この評価を行う方法の 1 つは、ドット積を nt M n と書き換えることです。ここで n は延長された法線ベクトル (1、x、y、z) であり、M は以下の 4x4 の対称行列です。
( L00 - L20, ½L11, ½L10, ½L1-1 )
( ½L11, L22, ½L21, ½L2-2 )
( ½L10, ½L21, 3L20, ½L2-1 )
( ½L1-1, ½L2-2, ½L2-1, -L22 )
この行列の重みは Ramamoorthi & Hanrahan のオリジナルの論文の重みとは異なります。Enlighten の出力は、ここに記載されているカスタムの重みに対して最適化されており、オリジナルの論文の重みを使用した場合の結果はこれより劣ります。
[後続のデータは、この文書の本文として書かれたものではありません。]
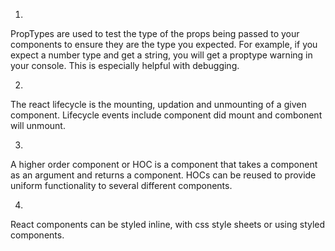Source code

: 1. 

PropTypes are used to test the type of the props being passed to your components to ensure they are the type you expected. For example, if you expect a number type and get a string, you will get a proptype warning in your console. This is especially helpful with debugging.

2.

The react lifecycle is the mounting, updation and unmounting of a given component. Lifecycle events include component did mount and combonent will unmount.

3.

A higher order component or HOC is a component that takes a component as an argument and returns a component. HOCs can be reused to provide uniform functionality to several different components.

4.

React components can be styled inline, with css style sheets or using styled components.
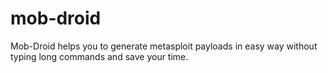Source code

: # mob-droid
Mob-Droid helps you to generate metasploit payloads in easy way without typing long commands and save your time.
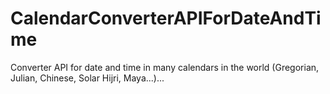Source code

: # CalendarConverterAPIForDateAndTime
Converter API for date and time in many calendars in the world (Gregorian, Julian, Chinese, Solar Hijri, Maya...)...
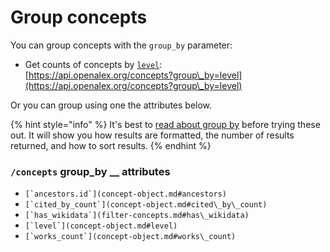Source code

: # Group concepts

You can group concepts with the `group_by` parameter:

* Get counts of concepts by [`level`](concept-object.md#level):\
  [https://api.openalex.org/concepts?group\_by=level](https://api.openalex.org/concepts?group\_by=level)

Or you can group using one the attributes below.

{% hint style="info" %}
It's best to [read about group by](../../how-to-use-the-api/get-groups-of-entities.md) before trying these out. It will show you how results are formatted, the number of results returned, and how to sort results.
{% endhint %}

### `/concepts` group\_by __ attributes

* ``[`ancestors.id`](concept-object.md#ancestors)``
* ``[`cited_by_count`](concept-object.md#cited\_by\_count)``
* ``[`has_wikidata`](filter-concepts.md#has\_wikidata)``
* ``[`level`](concept-object.md#level)``
* ``[`works_count`](concept-object.md#works\_count)``
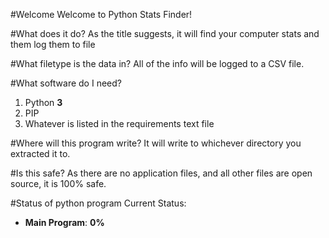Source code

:#Welcome
Welcome to Python Stats Finder!

#What does it do?
As the title suggests, it will find your computer stats and them log them to file

#What filetype is the data in?
All of the info will be logged to a CSV file.

#What software do I need?

1. Python **3**
2. PIP
3. Whatever is listed in the requirements text file

#Where will this program write?
It will write to whichever directory you extracted it to.

#Is this safe?
As there are no application files, and all other files are open source, it is 100% safe.

#Status of python program
Current Status:

* **Main Program**: **0%**

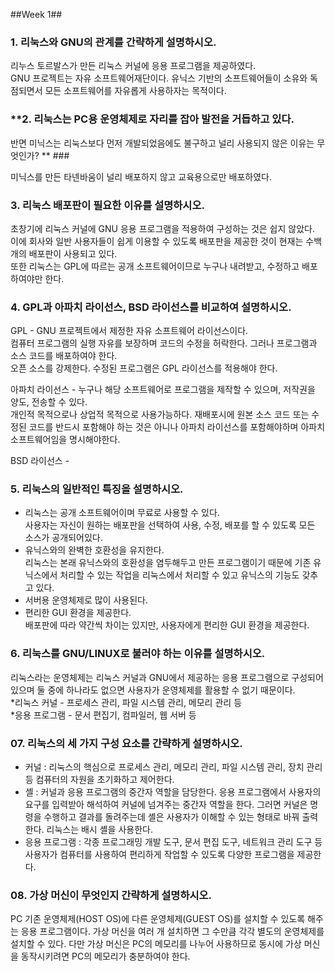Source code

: ##Week 1##

### **1. 리눅스와 GNU의 관계를 간략하게 설명하시오.** ###  
리누스 토르발스가 만든 리눅스 커널에 응용 프로그램을 제공하였다.   
GNU 프로젝트는 자유 소프트웨어재단이다. 유닉스 기반의 소프트웨어들이 소유와 독점되면서 모든 소프트웨어를 자유롭게 사용하자는 목적이다.  

### **2. 리눅스는 PC용 운영체제로 자리를 잡아 발전을 거듭하고 있다.  
반면 미닉스는 리눅스보다 먼저 개발되었음에도 불구하고 널리 사용되지 않은 이유는 무엇인가? ** ###  

미닉스를 만든 타넨바움이 널리 배포하지 않고 교육용으로만 배포하였다.

### **3. 리눅스 배포판이 필요한 이유를 설명하시오.** ###
 초창기에 리눅스 커널에 GNU 응용 프로그램을 적용하여 구성하는 것은 쉽지 않았다.  
 이에 회사와 일반 사용자들이 쉽게 이용할 수 있도록 배포판을 제공한 것이 현재는 수백 개의 배포판이 사용되고 있다.  
 또한 리눅스는 GPL에 따르는 공개 소프트웨어이므로 누구나 내려받고, 수정하고 배포하여야만 한다.
 
### **4. GPL과 아파치 라이선스, BSD 라이선스를 비교하여 설명하시오.** ###
GPL - GNU 프로젝트에서 제정한 자유 소프트웨어 라이선스이다.   
컴퓨터 프로그램의 실행 자유를 보장하며 코드의 수정을 허락한다. 그러나 프로그램과 소스 코드를 배포하여야 한다.   
오픈 소스를 강제한다. 수정된 프로그램은 GPL 라이선스를 적용해야 한다.  

아파치 라이선스 - 누구나 해당 소프트웨어로 프로그램을 제작할 수 있으며, 저작권을 양도, 전송할 수 있다.  
개인적 목적으로나 상업적 목적으로 사용가능하다. 재배포시에 원본 소스 코드 또는 수정된 코드를 반드시 포함해야 하는 것은 아니나 아파치 라이선스를 포함해야하며 아파치 소프트웨어임을 명시해야한다.

BSD 라이선스 - 

### **5. 리눅스의 일반적인 특징을 설명하시오.** ###
* 리눅스는 공개 소프트웨어이며 무료로 사용할 수 있다.  
 사용자는 자신이 원하는 배포판을 선택하여 사용, 수정, 배포를 할 수 있도록 모든 소스가 공개되어있다.
* 유닉스와의 완벽한 호환성을 유지한다.  
 리눅스는 본래 유닉스와의 호환성을 염두해두고 만든 프로그램이기 때문에 기존 유닉스에서 처리할 수 있는 작업을 리눅스에서 처리할 수 있고 유닉스의 기능도 갖추고 있다.  
* 서버용 운영체제로 많이 사용된다.  
* 편리한 GUI 환경을 제공한다.  
 배포판에 따라 약간씩 차이는 있지만, 사용자에게 편리한 GUI 환경을 제공한다.

### **6. 리눅스를 GNU/LINUX로 불러야 하는 이유를 설명하시오.** ###
 리눅스라는 운영체제는 리눅스 커널과 GNU에서 제공하는 응용 프로그램으로 구성되어 있으며 둘 중에 하나라도 없으면 사용자가 운영체제를 활용할 수 없기 때문이다.  
*리눅스 커널 - 프로세스 관리, 파일 시스템 관리, 메모리 관리 등  
*응용 프로그램 - 문서 편집기, 컴파일러, 웹 서버 등  

### **07. 리눅스의 세 가지 구성 요소를 간략하게 설명하시오.** ###
* 커널 : 리눅스의 핵심으로 프로세스 관리, 메모리 관리, 파일 시스템 관리, 장치 관리 등 컴퓨터의 자원을 초기화하고 제어한다.
* 셸 : 커널과 응용 프로그램의 중간자 역할을 담당한다. 응용 프로그램에서 사용자의 요구를 입력받아 해석하여 커널에 넘겨주는 중간자 역할을 한다. 그러면 커널은 명령을 수행하고 결과를 돌려주는데 셸은 사용자가 이해할 수 있는 형태로 바꿔 출력한다. 리눅스는 배시 셸을 사용한다.
* 응용 프로그램 : 각종 프로그래밍 개발 도구, 문서 편집 도구, 네트워크 관리 도구 등 사용자가 컴퓨터를 사용하여 편리하게 작업할 수 있도록 다양한 프로그램을 제공한다.

### **08. 가상 머신이 무엇인지 간략하게 설명하시오.** ###
 PC 기존 운영체제(HOST OS)에 다른 운영체제(GUEST OS)를 설치할 수 있도록 해주는 응용 프로그램이다. 가상 머신을 여러 개 설치하면 그 수만큼 각각 별도의 운영체제를 설치할 수 있다. 다만 가상 머신은 PC의 메모리를 나누어 사용하므로 동시에 가상 머신을 동작시키려면 PC의 메모리가 충분하여야 한다.
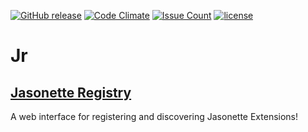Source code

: [![GitHub release](https://img.shields.io/github/release/Jasonette/Jr.svg)](https://github.com/Jasonette/Jr/releases)
[![Code Climate](https://codeclimate.com/github/Jasonette/Jr/badges/gpa.svg)](https://codeclimate.com/github/Jasonette/Jr)
[![Issue Count](https://codeclimate.com/github/Jasonette/Jr/badges/issue_count.svg)](https://codeclimate.com/github/Jasonette/Jr)
[![license](https://img.shields.io/badge/license-MIT-blue.svg)](https://raw.githubusercontent.com/Jasonette/Jr/master/LICENSE)
# Jr
## [Jasonette Registry](http://jasonregistry.herokuapp.com/)

A web interface for registering and discovering Jasonette Extensions!

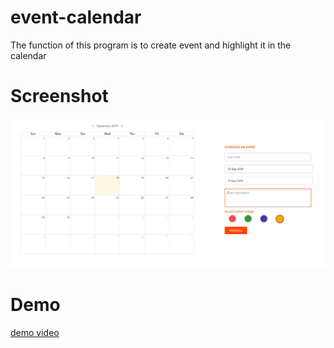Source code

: # event-calendar
The function of this program is to create event and highlight it in the calendar
# Screenshot
![image](https://github.com/loftdev/event-calendar/blob/master/Image/event-calendar.png)
# Demo
[demo video](https://github.com/loftdev/event-calendar/blob/master/Image/event-calendar.mov)
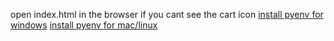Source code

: open index.html in the browser
if you  cant see the cart icon
[install pyenv for windows](https://github.com/pyenv-win/pyenv-win)
[install pyenv for mac/linux](https://github.com/pyenv/pyenv)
その後、評価シェーダー コードは次のようになります。
float3 RamaL2(float3 normal) { float3 output; float4 n = float4(1.0f, normalize(normal.xyz)); // アンビエント チャネルで法線ベクトルを 1.0 で延長します output.r = dot(n, mul(g_L2MatrixR, n)); // Red L2 係数を使用した行列とドット積で Red 出力を計算します output.g = dot(n, mul(g_L2MatrixG, n)); // Green L2 係数を使用した行列とドット積で Green 出力を計算します output.b = dot(n, mul(g_L2MatrixB, n)); // Blue L2 係数を使用した行列とドット積で Blue 出力を計算します return max(float3(0.0f, 0.0f, 0.0f), output); // 結果を 0.0 にクランプします }
環境可視性 SH 評価
環境可視性 SH データが Enlighten プリコンピュートにより生成された場合、上記の「RamaL2」 SH 評価関数が想定通りに機能するよう正規化され、範囲 [0,1] の可視性の結果が生成されます。これは、L1 プローブを使用するか L2 プローブを使用するかとは関係ありません。つまり、L1 の環境可視性 SH データは、常に [1,2,2,2] でプレスケーリングされます。これは、L2 プローブを使用した場合に L2 SH データの L1 サブセットが持つスケール ファクターと同じです。